Is there really a better time to exercise? Will lifting weights make you bulk up? Does muscle really turn to fat when you stop exercising? Do longer workouts mean better results? It can be hard to sort the exercise fact from fiction. There are many myths out there about the exercise.
Myth 1: The longer the workout, the better
Longer does not always mean better. The length of your workout should be inversely related to the intensity of it. If you’re doing a low-intensity workout, like a yoga class, it’s ok to spend more time on the mat. However, if you’re doing high-intensity aerobics, stick to a relatively short workout length of 20-30 minutes. It’s all about knowing what your body can safely handle. Working out for hours on end can be more detrimental than helpful.
Myth 2: People who exercise need less sleep
People who exercise need ‘more’ sleep than those who don’t. However, one of the benefits of regular exercise is that you are going to fall asleep faster and you are going to sleep more deeply, so you are going to have more restful sleep.

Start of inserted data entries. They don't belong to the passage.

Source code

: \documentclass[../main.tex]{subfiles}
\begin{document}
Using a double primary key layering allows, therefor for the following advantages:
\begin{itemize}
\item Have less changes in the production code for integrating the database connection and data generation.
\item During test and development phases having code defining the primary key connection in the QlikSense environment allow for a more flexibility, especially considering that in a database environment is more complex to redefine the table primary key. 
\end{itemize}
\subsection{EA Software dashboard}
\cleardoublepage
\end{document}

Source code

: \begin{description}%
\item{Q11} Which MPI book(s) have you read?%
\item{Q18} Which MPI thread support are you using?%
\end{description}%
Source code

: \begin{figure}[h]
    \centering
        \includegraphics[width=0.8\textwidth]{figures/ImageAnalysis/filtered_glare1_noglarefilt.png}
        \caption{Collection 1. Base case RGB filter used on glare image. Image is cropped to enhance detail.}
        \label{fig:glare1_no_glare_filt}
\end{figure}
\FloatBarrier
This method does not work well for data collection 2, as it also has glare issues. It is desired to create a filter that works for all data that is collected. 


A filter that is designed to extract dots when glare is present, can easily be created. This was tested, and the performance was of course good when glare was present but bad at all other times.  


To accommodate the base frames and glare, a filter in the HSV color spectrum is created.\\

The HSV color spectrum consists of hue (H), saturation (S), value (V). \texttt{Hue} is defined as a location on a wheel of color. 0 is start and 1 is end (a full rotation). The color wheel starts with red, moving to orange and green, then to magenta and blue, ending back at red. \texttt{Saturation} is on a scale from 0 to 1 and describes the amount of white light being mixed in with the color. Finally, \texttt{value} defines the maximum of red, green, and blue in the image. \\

Myth 3: Exercising after meals is better than before
Exercising before or after meals is okay; the main thing to consider is that you do not skip meals and that you leave enough time for digestion before your workout. For a large meal this could mean about 3-4 hours, and for a small meal about 2-3 hours. However, some people can snack right before a workout as well, so it really depends on the individual.
Myth 4: You have to exercise for 20 minutes in order to burn fat
False! Each one of us has a different point where our bodies start burning fat. This is partly determined by genetics but mostly by fitness level, time and intensity of the workout. What matters at the end of the day is that exercising allows you to burn calories and if you burn more calories than you take in you will lose weight. Any physical activity has an impact on burning calories so every time you move, it’s worth it.
Myth 5: Walking isn’t good exercise
Walking is a great form of exercise and can be effective at improving overall health for many individuals. Walking improves cardiovascular factors such as cholesterol and blood pressure; protects against obesity and diabetes; and protects against depression. The best part about walking is that it’s light on the joints and can be done every day, virtually anywhere. Walking is an ideal mode of transportation and a great way to expend extra calories throughout the day.